We keep coming back to cover commercially published historian David McCullough for a reason: Unlike his academic counterparts, he actually has something to say.
“Many people today are saying that we should be teaching morals in our schools,” McCullough himself said in a lecture earlier this year at Hillsdale College. “They could find support in the closing line of this section of the Commonwealth Constitution, which speaks of the necessity ‘to countenance and inculcate the principles of humanity and general benevolence, public and private charity, industry and frugality, honesty and punctuality in their dealings, sincerity, good humor, and all social affections and generous sentiments among the people.’”
The commonwealth McCullough refers to is Massachusetts, where the state supreme court recently managed to find a right to gay marriage in that same document. The author of that original constitution was John Adams, of whom McCullough has written a bestselling biography.
“John Adams was born into a poor farm family,” McCullough told the audience at Hillsdale. “He is often imagined as a rich Boston blueblood.”
“He was none of those.” But then, that is not as interesting a story to history professors who would rather pontificate about “patriarchal hegemony.”
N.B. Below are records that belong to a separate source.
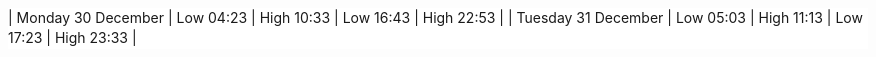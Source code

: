 | Monday 30 December | Low 04:23 | High 10:33 | Low 16:43 | High 22:53 | 
| Tuesday 31 December | Low 05:03 | High 11:13 | Low 17:23 | High 23:33 | 
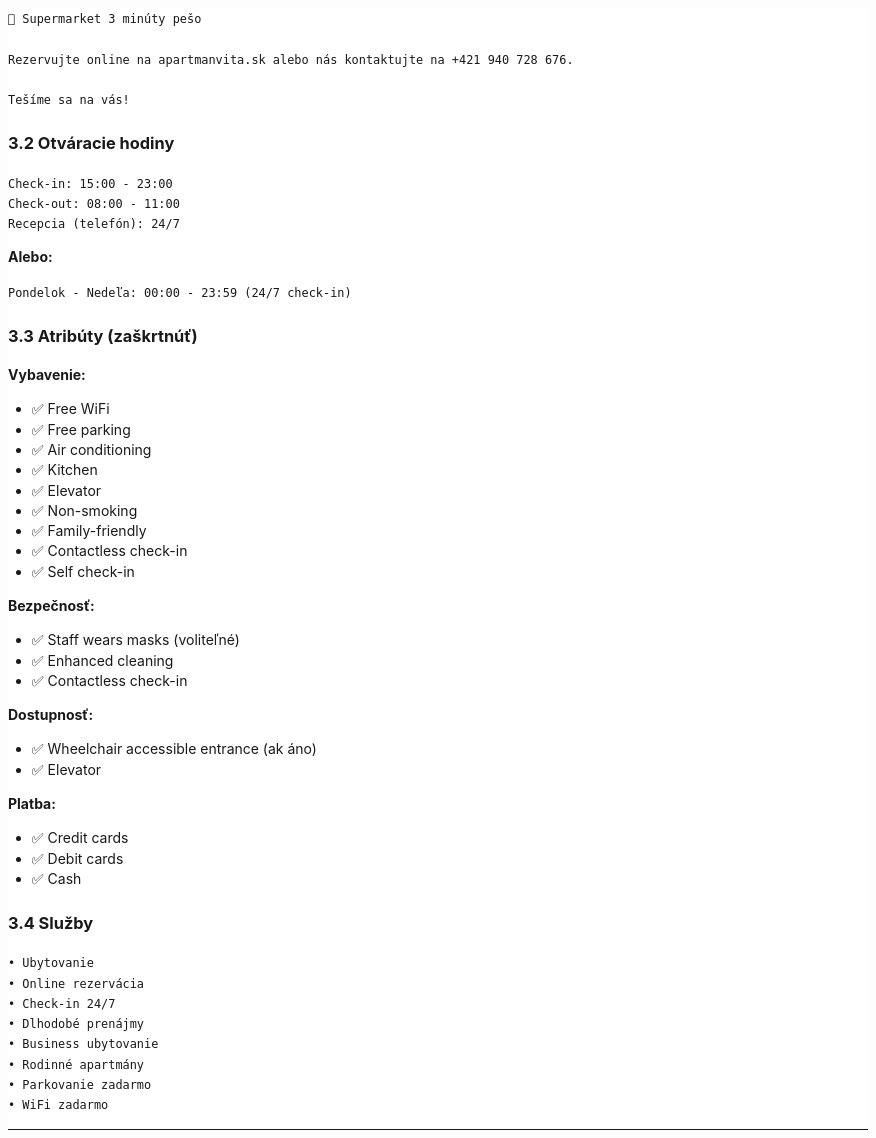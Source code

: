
 ```
🛒 Supermarket 3 minúty pešo

Rezervujte online na apartmanvita.sk alebo nás kontaktujte na +421 940 728 676.

Tešíme sa na vás!
```

### 3.2 Otváracie hodiny

```
Check-in: 15:00 - 23:00
Check-out: 08:00 - 11:00
Recepcia (telefón): 24/7
```

**Alebo:**
```
Pondelok - Nedeľa: 00:00 - 23:59 (24/7 check-in)
```

### 3.3 Atribúty (zaškrtnúť)

**Vybavenie:**
- ✅ Free WiFi
- ✅ Free parking
- ✅ Air conditioning
- ✅ Kitchen
- ✅ Elevator
- ✅ Non-smoking
- ✅ Family-friendly
- ✅ Contactless check-in
- ✅ Self check-in

**Bezpečnosť:**
- ✅ Staff wears masks (voliteľné)
- ✅ Enhanced cleaning
- ✅ Contactless check-in

**Dostupnosť:**
- ✅ Wheelchair accessible entrance (ak áno)
- ✅ Elevator

**Platba:**
- ✅ Credit cards
- ✅ Debit cards
- ✅ Cash

### 3.4 Služby

```
• Ubytovanie
• Online rezervácia
• Check-in 24/7
• Dlhodobé prenájmy
• Business ubytovanie
• Rodinné apartmány
• Parkovanie zadarmo
• WiFi zadarmo
```

---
“At a young age, he began to keep a diary—it was about the size of the palm of your hand, and his handwriting so small you need a magnifying glass to read it—with the idea that by reckoning day-by-day his moral assets and liabilities, he could improve himself,” McCullough said in the lecture that Hillsdale compiled in its Imprimis magazine.
How does McCullough know this? Because he held the diary in one hand and a magnifying glass in the other so that he could read it. Can you picture the people’s historian, Howard Zinn, doing that?
And here’s another interesting tidbit that Adams’ chronicler leaves us with. McCullough tells us of Abigail Adams, “Schools were closed so she had to educate the children at home.” Does that make President John Quincy Adams the first homeschooled American to achieve prominence?
Academic icons such as Zinn and the late Richard Hoffstadter of Columbia have long held that America’s founding fathers pursued the revolution to protect their property and prestige. McCullough, who has done considerably more research from primary documents than any of them, comes to a different conclusion.
“When our founders pledged their lives, their fortunes and their sacred honor, that wasn’t just rhetoric,” McCullough says. “Keep in mind, too, that they were up against the greatest military power on earth and had very little military experience.”
“They had no money—there wasn’t a bank in all of America in 1776.” Really, if the spry septuagenarian can delve as deeply as he does into America’s archives to recover this country’s past, surely tenured professors half his age could make the effort.
Malcolm A. Kline is the executive director of Accuracy in Academia.